A 59-year-old Caucasian woman with chronic kidney disease stage 3bA1 of unknown aetiology, IBS, osteoporosis, controlled hypertension and hyperthyroidism was found to have acute-on-chronic kidney injury during routine follow-up with her nephrologist. She denied recent illnesses, change in urine, lower extremity edema and history of urinary stones. She denied non-steroidal anti-inflammatory drugs, vitamin, antibiotic and herbal supplement use. Medications included amlodipine and methimazole. She was a non-smoker, drank alcohol occasionally and denied illicit drug use.
Her laboratory workup was significant for an increase in creatinine to 1.8 mg/dL from 1.34 mg/dL, 6 months earlier. Electrolytes were in normal range. Urinalysis was negative for proteinuria or haematuria. Renal ultrasound showed normal kidneys without stones, masses, hydronephrosis or increased echogenicity. She underwent renal biopsy which showed diffuse global glomerulosclerosis with prominent subcapsular fibrosis, tubular atrophy, severe interstitial fibrosis involving 60% of the cortex (figure 1) and calcium oxalate deposition (figure 2) on light microscopy. Her immunofluorescence and electron microscopy results were unremarkable. She completed a 24-hour urine collection, revealing adequate urine output (3.18 L/day), high oxalate (101 mg/day, normal (nl) 20–40 mg/day), normal calcium level (55 mg/day, nl 51–262 mg/day), low urine pH (5.35, nl 5.8–6.2) and low citrate (496 mg/day, nl >550 mg/day).
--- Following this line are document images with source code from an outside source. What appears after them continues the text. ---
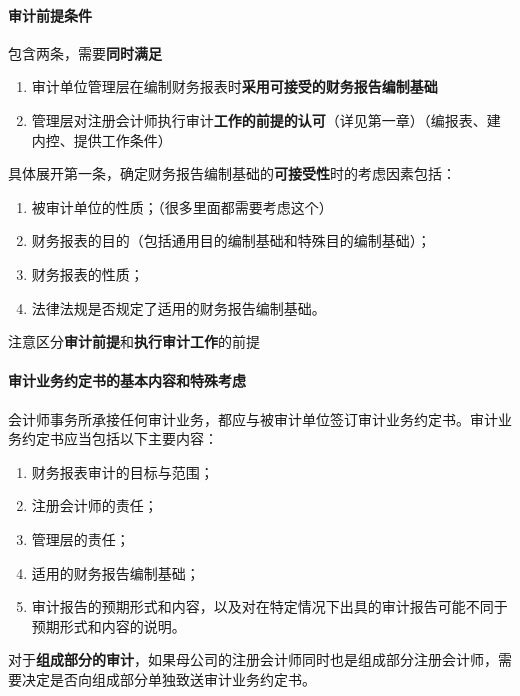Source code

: \documentclass[UTF8,12pt]{ctexart}
\numberwithin{equation}{section} %
\numberwithin{figure}{section}
\numberwithin{table}{section}
\begin{document}
	\paragraph{审计前提条件}
	包含两条，需要\textbf{同时满足}
	\begin{enumerate}
		\item 审计单位管理层在编制财务报表时\textbf{采用可接受的财务报告编制基础}
		
		\item 管理层对注册会计师执行审计\textbf{工作的前提的认可}（详见第一章）（编报表、建内控、提供工作条件）
	\end{enumerate}
	
	具体展开第一条，确定财务报告编制基础的\textbf{可接受性}时的考虑因素包括：
	\begin{enumerate}
		\item 被审计单位的性质；（很多里面都需要考虑这个）
		
		\item 财务报表的目的（包括通用目的编制基础和特殊目的编制基础）；
		
		\item 财务报表的性质；
		
		\item 法律法规是否规定了适用的财务报告编制基础。
	\end{enumerate}
	
	注意区分\textbf{审计前提}和\textbf{执行审计工作}的前提
	\paragraph{审计业务约定书的基本内容和特殊考虑}

	会计师事务所承接任何审计业务，都应与被审计单位签订审计业务约定书。审计业务约定书应当包括以下主要内容：
	\begin{enumerate}
		\item 财务报表审计的目标与范围；
		
		\item 注册会计师的责任；
		
		\item 管理层的责任；
		
		\item 适用的财务报告编制基础；
		
		\item 审计报告的预期形式和内容，以及对在特定情况下出具的审计报告可能不同于预期形式和内容的说明。
	\end{enumerate}
	
	对于\textbf{组成部分的审计}，如果母公司的注册会计师同时也是组成部分注册会计师，需要决定是否向组成部分单独致送审计业务约定书。
	
\end{document}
After the investigation, a diet history was obtained. She reported following the ‘virgin diet’ to treat her IBS symptoms for the past 6 years, which comprised avoiding gluten, dairy, eggs, soy, peanuts, corn and sugar/artificial sweeteners. Finding digestive relief from chia seeds, in the past year, she ingested six tablespoons of chia seeds and five handful of almonds daily, with an estimated intake of 1 g of soluble oxalate daily compared with the normal western diet of <200 mg/day.1
Based on the high oxalate content of her urine collection and calcium oxalate deposition on kidney biopsy, she was counselled to switch to a low-oxalate diet with high fluid intake. She started calcium carbonate with meals and worked with a nutritionist.
Outcome and follow-up
Follow-up labs 2 months later showed improved creatinine to 1.57 mg/dL, and it has remained at her baseline 1.3–1.6 mg/dL. Repeat 24-hour urine testing showed normalised oxalate (33 mg/day) and citrate (624 mg/day) excretion, with pH 7.2 (nl 5.8–6.2). Since cutting down on nuts and changing her diet, she has lost weight. She exercises daily and her blood pressures have remained with systolics at 110–120 mm Hg. She also started denosumab injections every 6 months for osteoporosis.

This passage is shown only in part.